NW Progressive Institute: $30 tabs would ‘gut’ vital infrastructure projects
Aug 19, 2019, 4:48 PM
(MyNorthwest)
Tax-weary car owners are celebrating the $30 tabs initiative on November’s ballot, I-976 — but according to Andrew Villeneuve of the Redmond-based Northwest Progressive Institute, it’s the community members themselves who would be hurt the most if it passes.
The initiative, sponsored by Tim Eyman, would limit car tab fees to just $30 per vehicle, unless voters approve additional charges in the future.
Opponents, however, say that the $30 tabs initiative removes critical funding from state infrastructure projects — everything from road and bridge improvements to funds for snowplows and ferries.
“If the funding is repealed, we’re looking at a loss of money for road projects, transit projects, freight mobility projects,” Villeneuve told KIRO Radio’s Dori Monson. “So the state would suffer, and we would all lose if the initiative were passed.”
$30 car tabs officially on the November ballot
These projects help the local economy to thrive by keeping businesses strong and encouraging entrepreneurship in the area, he said.
“Without those projects, it’s really hard for businesses to compete, especially when you consider other markets,” he said. “We need to be able to get, for example, our goods from Eastern Washington to Western Washington to market.”
Perhaps even more important to Villeneuve is the safety angle — the funding also helps to update and fix out-of-date infrastructure. Villeneuve pointed to the 2013 Skagit River Bridge collapse as the kind of disaster that can be avoided in the future with enough revenue.
“Our number-one concern here is bridge and overpass safety,” he said.
The state’s valuation schedule
Dori’s listeners often hear him call Sound Transit the “most criminally corrupt public agency in the history of the United States” — in part due to the agency not using the Kelley Blue Book values of cars when calculating car tab fees.
Villeneuve, however, said that in the grand scheme of things, the positive outweighs the negative when it comes to Sound Transit. The Northwest Progressive Institute does not find Sound Transit’s actions to be illegal.
“No entity is perfect, and every entity, whether public or private, makes mistakes, but Sound Transit is building infrastructure that we need, including light rail, bus rapid transit, express bus, commuter rail,” he said. “The reality is, our traffic has been getting worse for years, and it will continue to get worse as our region grows … we need alternatives to our gridlocked highways.”
He noted that Sen. Doug Ericksen (R-Ferndale) had an amendment — Amendment 53 to 2015’s Senate Bill 5987 — to change the state’s valuation schedule to one that would take car values down at a faster rate and thus ease the tax burden. However, it was the Senate Republicans who did not adopt it.

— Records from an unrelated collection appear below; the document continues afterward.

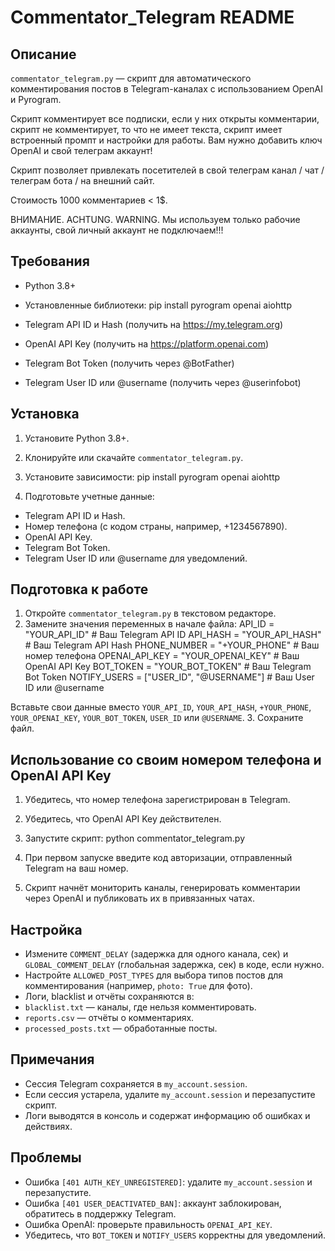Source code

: # Commentator_Telegram README

## Описание
`commentator_telegram.py` — скрипт для автоматического комментирования постов в Telegram-каналах с использованием OpenAI и Pyrogram.

Скрипт комментирует все подписки, если у них открыты комментарии, скрипт не комментирует, то что не имеет текста, скрипт имеет встроенный промпт и настройки для работы. Вам нужно добавить ключ OpenAI и свой телеграм аккаунт! 

Скрипт позволяет привлекать посетителей в свой телеграм канал / чат / телеграм бота / на внешний сайт. 

Стоимость 1000 комментариев < 1$.

ВНИМАНИЕ. ACHTUNG. WARNING. Мы используем только рабочие аккаунты, свой личный аккаунт не подключаем!!! 

## Требования
- Python 3.8+
- Установленные библиотеки:
pip install pyrogram openai aiohttp

- Telegram API ID и Hash (получить на https://my.telegram.org)
- OpenAI API Key (получить на https://platform.openai.com)
- Telegram Bot Token (получить через @BotFather)
- Telegram User ID или @username (получить через @userinfobot)

## Установка
1. Установите Python 3.8+.
2. Клонируйте или скачайте `commentator_telegram.py`.
3. Установите зависимости:
pip install pyrogram openai aiohttp

4. Подготовьте учетные данные:
- Telegram API ID и Hash.
- Номер телефона (с кодом страны, например, +1234567890).
- OpenAI API Key.
- Telegram Bot Token.
- Telegram User ID или @username для уведомлений.

## Подготовка к работе
1. Откройте `commentator_telegram.py` в текстовом редакторе.
2. Замените значения переменных в начале файла:
API_ID = "YOUR_API_ID"           # Ваш Telegram API ID
API_HASH = "YOUR_API_HASH"       # Ваш Telegram API Hash
PHONE_NUMBER = "+YOUR_PHONE"     # Ваш номер телефона
OPENAI_API_KEY = "YOUR_OPENAI_KEY" # Ваш OpenAI API Key
BOT_TOKEN = "YOUR_BOT_TOKEN"     # Ваш Telegram Bot Token
NOTIFY_USERS = ["USER_ID", "@USERNAME"] # Ваш User ID или @username

Вставьте свои данные вместо `YOUR_API_ID`, `YOUR_API_HASH`, `+YOUR_PHONE`, `YOUR_OPENAI_KEY`, `YOUR_BOT_TOKEN`, `USER_ID` или `@USERNAME`.
3. Сохраните файл.

## Использование со своим номером телефона и OpenAI API Key
1. Убедитесь, что номер телефона зарегистрирован в Telegram.
2. Убедитесь, что OpenAI API Key действителен.
3. Запустите скрипт:
python commentator_telegram.py

4. При первом запуске введите код авторизации, отправленный Telegram на ваш номер.
5. Скрипт начнёт мониторить каналы, генерировать комментарии через OpenAI и публиковать их в привязанных чатах.

## Настройка
- Измените `COMMENT_DELAY` (задержка для одного канала, сек) и `GLOBAL_COMMENT_DELAY` (глобальная задержка, сек) в коде, если нужно.
- Настройте `ALLOWED_POST_TYPES` для выбора типов постов для комментирования (например, `photo: True` для фото).
- Логи, blacklist и отчёты сохраняются в:
- `blacklist.txt` — каналы, где нельзя комментировать.
- `reports.csv` — отчёты о комментариях.
- `processed_posts.txt` — обработанные посты.

## Примечания
- Сессия Telegram сохраняется в `my_account.session`.
- Если сессия устарела, удалите `my_account.session` и перезапустите скрипт.
- Логи выводятся в консоль и содержат информацию об ошибках и действиях.

## Проблемы
- Ошибка `[401 AUTH_KEY_UNREGISTERED]`: удалите `my_account.session` и перезапустите.
- Ошибка `[401 USER_DEACTIVATED_BAN]`: аккаунт заблокирован, обратитесь в поддержку Telegram.
- Ошибка OpenAI: проверьте правильность `OPENAI_API_KEY`.
- Убедитесь, что `BOT_TOKEN` и `NOTIFY_USERS` корректны для уведомлений.
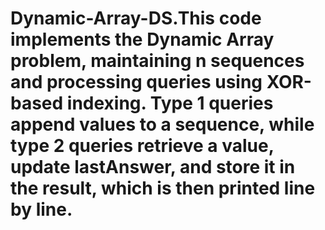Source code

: # Dynamic-Array-DS.This code implements the Dynamic Array problem, maintaining n sequences and processing queries using XOR-based indexing. Type 1 queries append values to a sequence, while type 2 queries retrieve a value, update lastAnswer, and store it in the result, which is then printed line by line.
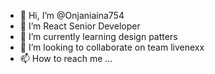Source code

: - 👋 Hi, I’m @Onjaniaina754 
- 👀 I’m React Senior Developer
- 🌱 I’m currently learning design patters
- 💞️ I’m looking to collaborate on team livenexx
- 📫 How to reach me ...

<!---
Onjaniaina754/Onjaniaina754 is a ✨ special ✨ repository because its `README.md` (this file) appears on your GitHub profile.
You can click the Preview link to take a look at your changes.
--->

While Villeneuve said Sound Transit doesn’t use the valuation schedule he personally would choose, he feels that the moral choice is to pool resources to fund community needs.
“If we come together to do things — whether that’s building roads, or hospitals, or schools, or anything worth doing — that requires us to invest in each other,” he said.
That said, he wants a system where payment is based on ability to pay, so that a 25-year-old fresh out of college would not be paying the same rate as a tech millionaire.
“Every time we propose a progressive tax reform idea, Tim Eyman comes out and tries to get it shot down … Anything that’s based on ability to pay, the Right wing comes in and says, ‘Nope, gotta shoot that down,” he said.
Dori said this is because tax reform often includes a plan to introduce a new tax, without getting rid of other taxes to make up for it. Every new tax, Dori said, just ends up skyrocketing to high rates and, eventually, hitting the working class the hardest.
The valuation question aside, Villeneuve suggested that voters look at the I-976 Fiscal Impact Statement and No On 976’s impact page to see all of the areas of funding that would be affected before making a decision.
“It’s taking money that we already approved, whether as voters or as legislators on a bipartisan basis, it’s ripping that funding away, and it’s leaving communities all over the state high and dry,” he said.